Ignoring the father's protests, Kosciuszko attempted to elope with Louise, but they were caught and her father wanted to prosecute Kosciuszko for kidnapping his daughter. However, he didn't get a chance to because Kosciuszko and Louise sailed to America in search of freedom to live their lives as they wished.
Upon arriving in Philadelphia, Kosciuszko met Benjamin Franklin, who learned about his engineering background and put him to work building forts.
He supervised the construction of fortifications on the Delaware River that incorporated underwater barricades known as chevaux de fries, wooden beams with sharp tips that would rip open the bottom of British ships as they sailed toward Philadelphia.
He did such a good job with his projects that John Hancock promoted him to an Army Colonel and named him the military's chief engineer. Kosciuszko was sent to Fort Ticonderoga, where he cautioned the officers at the fort that they should send armies to Sugar Loaf Hill, a nearby bluff that overlooked the fort.
But the Americans ignored Kosciuszko's warning, and on July 4, 1777 the army awoke to the sight of Redcoats setting up cannons on Sugar Loaf Hill. When the British began to fire on the fort, the Continental Army was forced to evacuate.
Kosciuszko singlehandedly rescued the army by having his men chop down trees and blocking the roads to the fort once the soldiers had fled. The British couldn't move their supply wagons and cannons with the roads blocked. Kosciuszko also had his crews roll boulders into streams to reroute the flow of water to flood roads.
As a result of Kosciuszko's efforts at diversion, the British advance slowed to a snail's pace, taking them 22 days for traveling only 20 miles.
Later, when the army was setting up camp along the bank of the Hudson River, Kosciuszko warned them that it was a mistake. This time they listened, and Kosciuszko instructed them to move to Bernis Heights, where he laid out a map of the strategy he proposed for the upcoming battle. His suggested plan of attack was a success, and the British were unable to outflank the Americans.
Many historians and journalists have given much credit to Benedict Arnold for leading the charge that won the Battle of Saratoga. However, from reading memoirs written by soldiers who actually took part in the battle, it is clear that Kosciuszko's military acumen and strategy was responsible for the Americans winning the battle.
But strategy was not as colorful as Benedict Arnold's much-publicized escapades, so for the most part history has ignored the contributions of a young Polish engineer.
After the revolution, George Washington asked Kosciuszko to design blueprints for West Point, and he made sure the buildings would be an impenetrable fortification that the British could not attack - and it was these plans that Benedict Arnold attempted to sell to the British.
During the Revolution, the Polish engineer had developed a solid rapport with free black people and slaves, and he became friends with Thomas Jefferson. In his will, he left instructions for his Jefferson to use his estate of $17,000 to buy slaves and then free them.

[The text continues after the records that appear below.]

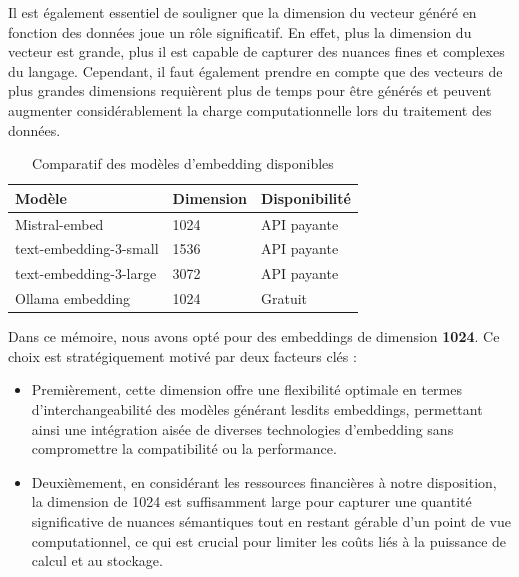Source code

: Il est également essentiel de souligner que la dimension du vecteur généré en fonction des données joue un rôle significatif. En effet, plus la dimension du vecteur est grande, plus il est capable de capturer des nuances fines et complexes du langage. Cependant, il faut également prendre en compte que des vecteurs de plus grandes dimensions requièrent plus de temps pour être générés et peuvent augmenter considérablement la charge computationnelle lors du traitement des données.

\newpage

\begin{table}[h]
\centering
\begin{tabular}{|p{7cm}|p{3cm}|p{3cm}|}
\hline
\textbf{Modèle}            & \textbf{Dimension} & \textbf{Disponibilité} \\ \hline
Mistral-embed              & 1024               & API payante            \\ \hline
text-embedding-3-small     & 1536               & API payante            \\ \hline
text-embedding-3-large     & 3072               & API payante            \\ \hline
Ollama embedding           & 1024               & Gratuit     \\ \hline
\end{tabular}

\caption{Comparatif des modèles d'embedding disponibles}
\label{table:embedding_models}
\end{table}


Dans ce mémoire, nous avons opté pour des embeddings de dimension \textbf{1024}. Ce choix est stratégiquement motivé par deux facteurs clés : 
\begin{itemize}
    \item Premièrement, cette dimension offre une flexibilité optimale en termes d'interchangeabilité des modèles générant lesdits embeddings, permettant ainsi une intégration aisée de diverses technologies d'embedding sans compromettre la compatibilité ou la performance.

    \item Deuxièmement, en considérant les ressources financières à notre disposition, la dimension de 1024 est suffisamment large pour capturer une quantité significative de nuances sémantiques tout en restant gérable d'un point de vue computationnel, ce qui est crucial pour limiter les coûts liés à la puissance de calcul et au stockage.
\end{itemize}

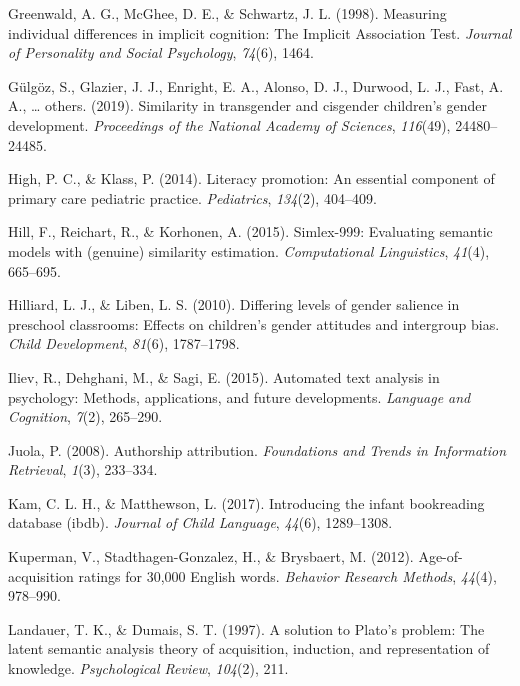 \documentclass[english,,man,floatsintext]{apa6}
\begin{document}
\leavevmode\hypertarget{ref-greenwald1998measuring}{}%
Greenwald, A. G., McGhee, D. E., \& Schwartz, J. L. (1998). Measuring individual differences in implicit cognition: The Implicit Association Test. \emph{Journal of Personality and Social Psychology}, \emph{74}(6), 1464.

\leavevmode\hypertarget{ref-gulgoz2019similarity}{}%
Gülgöz, S., Glazier, J. J., Enright, E. A., Alonso, D. J., Durwood, L. J., Fast, A. A., \ldots{} others. (2019). Similarity in transgender and cisgender children's gender development. \emph{Proceedings of the National Academy of Sciences}, \emph{116}(49), 24480--24485.

\leavevmode\hypertarget{ref-high2014literacy}{}%
High, P. C., \& Klass, P. (2014). Literacy promotion: An essential component of primary care pediatric practice. \emph{Pediatrics}, \emph{134}(2), 404--409.

\leavevmode\hypertarget{ref-hill2015simlex}{}%
Hill, F., Reichart, R., \& Korhonen, A. (2015). Simlex-999: Evaluating semantic models with (genuine) similarity estimation. \emph{Computational Linguistics}, \emph{41}(4), 665--695.

\leavevmode\hypertarget{ref-hilliard2010differing}{}%
Hilliard, L. J., \& Liben, L. S. (2010). Differing levels of gender salience in preschool classrooms: Effects on children's gender attitudes and intergroup bias. \emph{Child Development}, \emph{81}(6), 1787--1798.

\leavevmode\hypertarget{ref-iliev2015automated}{}%
Iliev, R., Dehghani, M., \& Sagi, E. (2015). Automated text analysis in psychology: Methods, applications, and future developments. \emph{Language and Cognition}, \emph{7}(2), 265--290.

\leavevmode\hypertarget{ref-juola2008authorship}{}%
Juola, P. (2008). Authorship attribution. \emph{Foundations and Trends in Information Retrieval}, \emph{1}(3), 233--334.

\leavevmode\hypertarget{ref-kam_2017}{}%
Kam, C. L. H., \& Matthewson, L. (2017). Introducing the infant bookreading database (ibdb). \emph{Journal of Child Language}, \emph{44}(6), 1289--1308.

\leavevmode\hypertarget{ref-kuperman2012age}{}%
Kuperman, V., Stadthagen-Gonzalez, H., \& Brysbaert, M. (2012). Age-of-acquisition ratings for 30,000 English words. \emph{Behavior Research Methods}, \emph{44}(4), 978--990.

\leavevmode\hypertarget{ref-landauer1997solution}{}%
Landauer, T. K., \& Dumais, S. T. (1997). A solution to Plato's problem: The latent semantic analysis theory of acquisition, induction, and representation of knowledge. \emph{Psychological Review}, \emph{104}(2), 211.
\end{document}
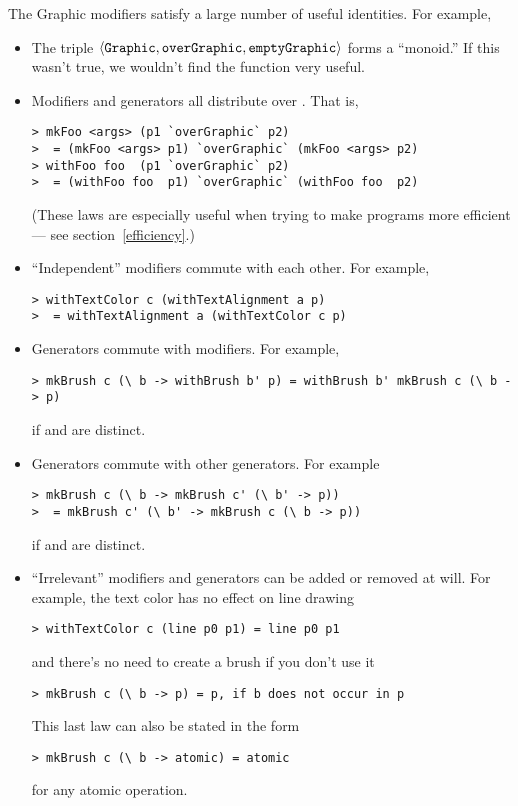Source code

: The Graphic modifiers satisfy a large number of useful identities.
For example, 

\begin{itemize}
\item
  The triple $\langle {\tt Graphic\/}, {\tt overGraphic\/}, {\tt emptyGraphic\/} \rangle$
  forms a ``monoid.'' If this wasn't true, we wouldn't find the
   function very useful.

\item
  Modifiers and generators all distribute over .
  That is,
\begin{verbatim}
> mkFoo <args> (p1 `overGraphic` p2) 
>  = (mkFoo <args> p1) `overGraphic` (mkFoo <args> p2)
> withFoo foo  (p1 `overGraphic` p2) 
>  = (withFoo foo  p1) `overGraphic` (withFoo foo  p2)
\end{verbatim}

(These laws are especially useful when trying to make programs more efficient
--- see section~\ref{efficiency}.)

\item
  ``Independent'' modifiers commute with each other.
  For example,
\begin{verbatim}
> withTextColor c (withTextAlignment a p) 
>  = withTextAlignment a (withTextColor c p)
\end{verbatim}

\item
  Generators commute with modifiers.
  For example,
\begin{verbatim}
> mkBrush c (\ b -> withBrush b' p) = withBrush b' mkBrush c (\ b -> p)
\end{verbatim}
  if  and  are distinct.

\item
  Generators commute with other generators.  For example

\begin{verbatim}
> mkBrush c (\ b -> mkBrush c' (\ b' -> p)) 
>  = mkBrush c' (\ b' -> mkBrush c (\ b -> p))
\end{verbatim}
  if  and  are distinct.

\item
  ``Irrelevant'' modifiers and generators can be added or removed at will.
  For example, the text color has no effect on line drawing
\begin{verbatim}
> withTextColor c (line p0 p1) = line p0 p1
\end{verbatim}
  and there's no need to create a brush if you don't use it
\begin{verbatim}
> mkBrush c (\ b -> p) = p, if b does not occur in p
\end{verbatim}

This last law can also be stated in the form
\begin{verbatim}
> mkBrush c (\ b -> atomic) = atomic
\end{verbatim}
for any atomic operation.

\end{itemize}


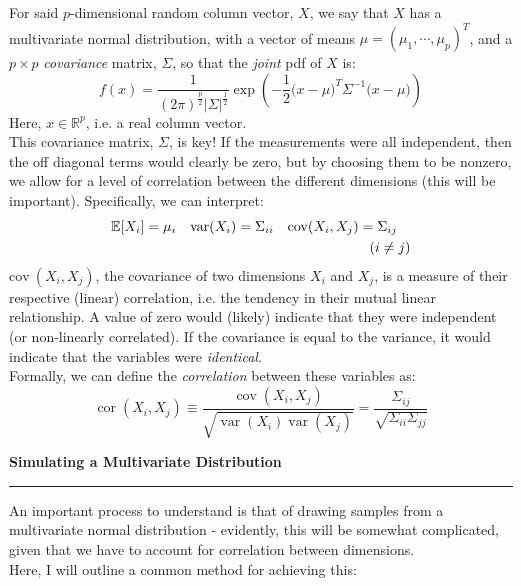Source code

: \documentclass[12pt]{article}
\newcommand{\minisection}[1]{
    \par\vspace{0.25cm}
    \textbf{#1}\par
    \vspace{0.1cm}
    \hrule
    \vspace{0.25cm}
}
\DeclareMathOperator{\var}{var}
\DeclareMathOperator{\cov}{cov}
\DeclareMathOperator{\cor}{cor}
\begin{document}
    For said $p$-dimensional random column vector, $X$, we say that $X$ has a multivariate normal distribution, with a vector of means $\mu = (\mu_1,\cdots,\mu_p)^T$, and a $p\times p$ \textit{covariance} matrix, $\Sigma$, so that the \textit{joint} pdf of $X$ is:
    \begin{equation*}
        f(x) = \frac{1}{(2\pi)^{\frac p2}\left|\Sigma\right|^{\frac 12}}\exp\left(-\frac 12\big( x-\mu\big)^T\Sigma^{-1}\big( x-\mu\big)\right)
    \end{equation*}
    Here, $x\in \mathbb R^p$, i.e. a real column vector.\\
    This covariance matrix, $\Sigma$, is key! If the measurements were all independent, then the off diagonal terms would clearly be zero, but by choosing them to be nonzero, we allow for a level of correlation between the different dimensions (this will be important). Specifically, we can interpret:
    \begin{align*}
        \mathbb E[X_i] &= \mu_i & \var(X_i) &= \Sigma_{ii} & \cov(X_i,X_j) &= \Sigma_{ij}\\
        & & & & &\hphantom{=}(i\neq j)
    \end{align*}
    $\text{cov}\ (X_i,X_j)$, the covariance of two dimensions $X_i$ and $X_j$, is a measure of their respective (linear) correlation, i.e. the tendency in their mutual linear relationship. A value of zero would (likely) indicate that they were independent (or non-linearly correlated). If the covariance is equal to the variance, it would indicate that the variables were \textit{identical}.\\
    Formally, we can define the \textit{correlation} between these variables as:
    \begin{equation*}
        \cor(X_i,X_j) \equiv \frac{\cov(X_i,X_j)}{\sqrt{\var(X_i)\var(X_j)}} = \frac{\Sigma_{ij}}{\sqrt{\Sigma_{ii}\Sigma_{jj}}}
    \end{equation*}
    \minisection{Simulating a Multivariate Distribution}
    An important process to understand is that of drawing samples from a multivariate normal distribution - evidently, this will be somewhat complicated, given that we have to account for correlation between dimensions.\\
    Here, I will outline a common method for achieving this:
\end{document}
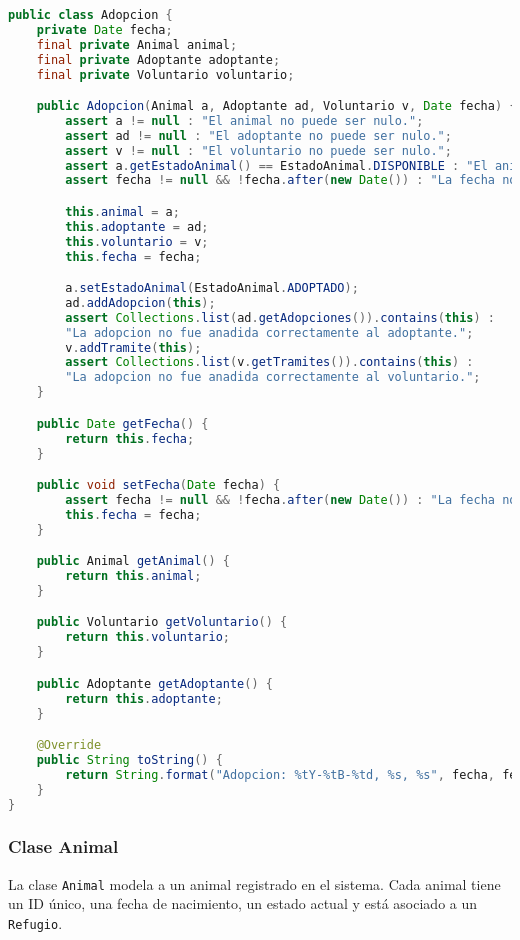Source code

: \begin{lstlisting}[language=Java]
public class Adopcion {
    private Date fecha;
    final private Animal animal;
    final private Adoptante adoptante;
    final private Voluntario voluntario;

    public Adopcion(Animal a, Adoptante ad, Voluntario v, Date fecha) {
        assert a != null : "El animal no puede ser nulo.";
        assert ad != null : "El adoptante no puede ser nulo.";
        assert v != null : "El voluntario no puede ser nulo.";
        assert a.getEstadoAnimal() == EstadoAnimal.DISPONIBLE : "El animal debe estar disponible para adopcion.";
        assert fecha != null && !fecha.after(new Date()) : "La fecha no puede ser nula ni estar en el futuro.";

        this.animal = a;
        this.adoptante = ad;
        this.voluntario = v;
        this.fecha = fecha;

        a.setEstadoAnimal(EstadoAnimal.ADOPTADO);
        ad.addAdopcion(this);
        assert Collections.list(ad.getAdopciones()).contains(this) : 
        "La adopcion no fue anadida correctamente al adoptante.";
        v.addTramite(this);
        assert Collections.list(v.getTramites()).contains(this) : 
        "La adopcion no fue anadida correctamente al voluntario.";
    }

    public Date getFecha() {
        return this.fecha;
    }

    public void setFecha(Date fecha) {
        assert fecha != null && !fecha.after(new Date()) : "La fecha no puede ser nula ni estar en el futuro";
        this.fecha = fecha;
    }

    public Animal getAnimal() {
        return this.animal;
    }

    public Voluntario getVoluntario() {
        return this.voluntario;
    }

    public Adoptante getAdoptante() {
        return this.adoptante;
    }

    @Override
    public String toString() {
        return String.format("Adopcion: %tY-%tB-%td, %s, %s", fecha, fecha, fecha, animal, adoptante);
    }
}
\end{lstlisting}

\subsubsection{Clase Animal}
La clase \texttt{Animal} modela a un animal registrado en el sistema. Cada animal tiene un ID único, una fecha de nacimiento, un estado actual y está asociado a un \texttt{Refugio}.

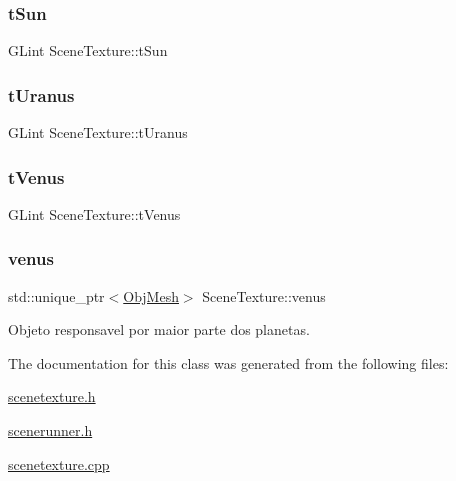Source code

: \subsubsection{\texorpdfstring{tSun}{tSun}}
{\footnotesize\ttfamily G\+Lint Scene\+Texture\+::t\+Sun\hspace{0.3cm}{\ttfamily [private]}}

\mbox{\label{class_scene_texture_ae85f2fd16e84021ab9d020298af5dc30}} 
\subsubsection{\texorpdfstring{tUranus}{tUranus}}
{\footnotesize\ttfamily G\+Lint Scene\+Texture\+::t\+Uranus\hspace{0.3cm}{\ttfamily [private]}}

\mbox{\label{class_scene_texture_ac7404076871e4eccddae3486c0b127e4}} 
\subsubsection{\texorpdfstring{tVenus}{tVenus}}
{\footnotesize\ttfamily G\+Lint Scene\+Texture\+::t\+Venus\hspace{0.3cm}{\ttfamily [private]}}

\mbox{\label{class_scene_texture_a828f9a79b2003b21d0ce58f4960a608d}} 
\subsubsection{\texorpdfstring{venus}{venus}}
{\footnotesize\ttfamily std\+::unique\+\_\+ptr$<$\mbox{\hyperlink{class_obj_mesh}{Obj\+Mesh}}$>$ Scene\+Texture\+::venus\hspace{0.3cm}{\ttfamily [private]}}



Objeto responsavel por maior parte dos planetas. 



The documentation for this class was generated from the following files\+:\begin{DoxyCompactItemize}
\item 
\mbox{\hyperlink{scenetexture_8h}{scenetexture.\+h}}\item 
\mbox{\hyperlink{scenerunner_8h}{scenerunner.\+h}}\item 
\mbox{\hyperlink{scenetexture_8cpp}{scenetexture.\+cpp}}\end{DoxyCompactItemize}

Jefferson took the money - but he did not do as Kosciuszko had asked.
Yet biographers of Jefferson have routinely omitted this fact from biographies.
Kosciuszko's accomplishments in the United States were not his only acts of honor; he helped to fuel a revolution in Europe. French Revolutionaries made Kosciuszko an honorary French citizen, and the Polish citizens made him their Commander in Chief after he began a revolution in his own country to set free the serfs who had been made slaves by feudalism.
Although U.S. Military Academy cadets raised enough money to erect a statue honoring Kosciuszko on the most prominent piece of land on the West Point campus, most Americans have dismissed the tall monument overlooking the Hudson.
But hopefully one day Thomas Jefferson's hero will finally find his own special place among the other American history lessons of valor and courage that have made this country the land of the free and the home of the brave.